昭和の一ケタ世代も高齢になりました。この世代が現在の世相をどう見て、考えているかーそのひとり言。

コンビニとおでんと老人の想い出

2013-11-06 07:15:32 | Weblog
首都圏もやっと秋が深まり朝晩は肌寒くなってきた。この時節になるとおでんが恋しくなる。かっては私鉄沿線のわが町にも、何軒かおでんの具を売る専門店があったが、今は一軒もなくスーパーで一袋にはいった材料を買って家に帰って煮るか、コンビニで出来上がったものを買ってきて食べるしかない。とくに最近の若者はおでんといえばスーパーというほど人気が出ているらしい。

ネットで大手スーパー三店の人気おでん材料ベスト5が紹介されていた。いずれも一位は味が浸みた大根で、卵が二位だった店が二軒、あとは順位は違うが、牛筋、厚揚げ、白滝、こんにゃくといった材料である。戦前昭和から40年代初め頃までは、おでんといえば屋台が中心だった。子供の頃鈴をチンチンならしながら車を引っ張っておでん屋さんがやってきた。
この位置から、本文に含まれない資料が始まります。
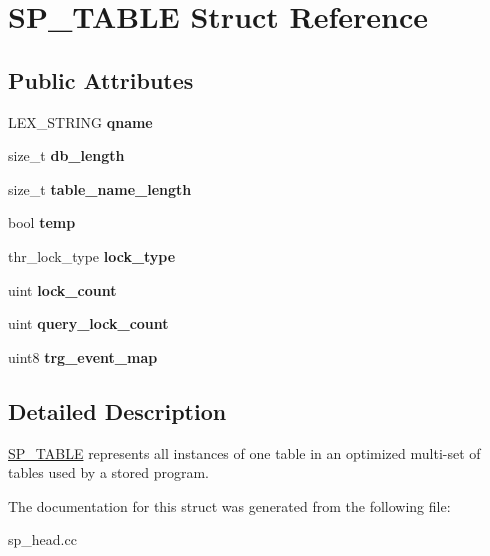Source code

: \hypertarget{structSP__TABLE}{}\section{S\+P\+\_\+\+T\+A\+B\+LE Struct Reference}
\label{structSP__TABLE}
\subsection*{Public Attributes}
\begin{DoxyCompactItemize}
\item 
\mbox{\label{structSP__TABLE_aad9d6e98646d10681c5f7173f5b6931a}} 
L\+E\+X\+\_\+\+S\+T\+R\+I\+NG {\bfseries qname}
\item 
\mbox{\label{structSP__TABLE_a04e8e2d5f4165096b3337b55e3a0b594}} 
size\+\_\+t {\bfseries db\+\_\+length}
\item 
\mbox{\label{structSP__TABLE_a281dc56072d2ce2af4976511f1191105}} 
size\+\_\+t {\bfseries table\+\_\+name\+\_\+length}
\item 
\mbox{\label{structSP__TABLE_ac71735d1c45b46bfd0be632a56035c6e}} 
bool {\bfseries temp}
\item 
\mbox{\label{structSP__TABLE_a2882b826e257ac34fdf66d082cdcbdc3}} 
thr\+\_\+lock\+\_\+type {\bfseries lock\+\_\+type}
\item 
\mbox{\label{structSP__TABLE_a8652c777f1d97f55d348a92158989368}} 
uint {\bfseries lock\+\_\+count}
\item 
\mbox{\label{structSP__TABLE_a7747d0adfd2ce06ff3ce9b0bb6045b57}} 
uint {\bfseries query\+\_\+lock\+\_\+count}
\item 
\mbox{\label{structSP__TABLE_a6db181621e6d4c463cdf5b013df033fa}} 
uint8 {\bfseries trg\+\_\+event\+\_\+map}
\end{DoxyCompactItemize}


\subsection{Detailed Description}
\mbox{\hyperlink{structSP__TABLE}{S\+P\+\_\+\+T\+A\+B\+LE}} represents all instances of one table in an optimized multi-\/set of tables used by a stored program. 

The documentation for this struct was generated from the following file\+:\begin{DoxyCompactItemize}
\item 
sp\+\_\+head.\+cc\end{DoxyCompactItemize}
子供は夜食というよりおやつとして買ったものだが、一つ買うと、おまけに親指の爪ほどのコンニャクをくれた。

コンビニ三店のベスト5に入っていた牛筋は、関東の人間には馴染がない。関西でいう関東だき(おでん)では牛筋が好まれるが、関東では筋といえば、筋蒲鉾の一種で白身のサカナのすり身に軟骨をなえりあわせたものである。渋谷にプロレスの力道山のジムがあったころだから昭和30年代の終り、現在のモアイ像からJR南口にかけて夜通し屋台が出ていた。そのうちの一軒は独立漫画集団(独漫)の隠れたたまりで、仙人の小島功さんも時々顔を見せていた。あの屋台の煮詰まった筋の味が忘れられない。本格的な高度成長が始まる前のおでんの味であった。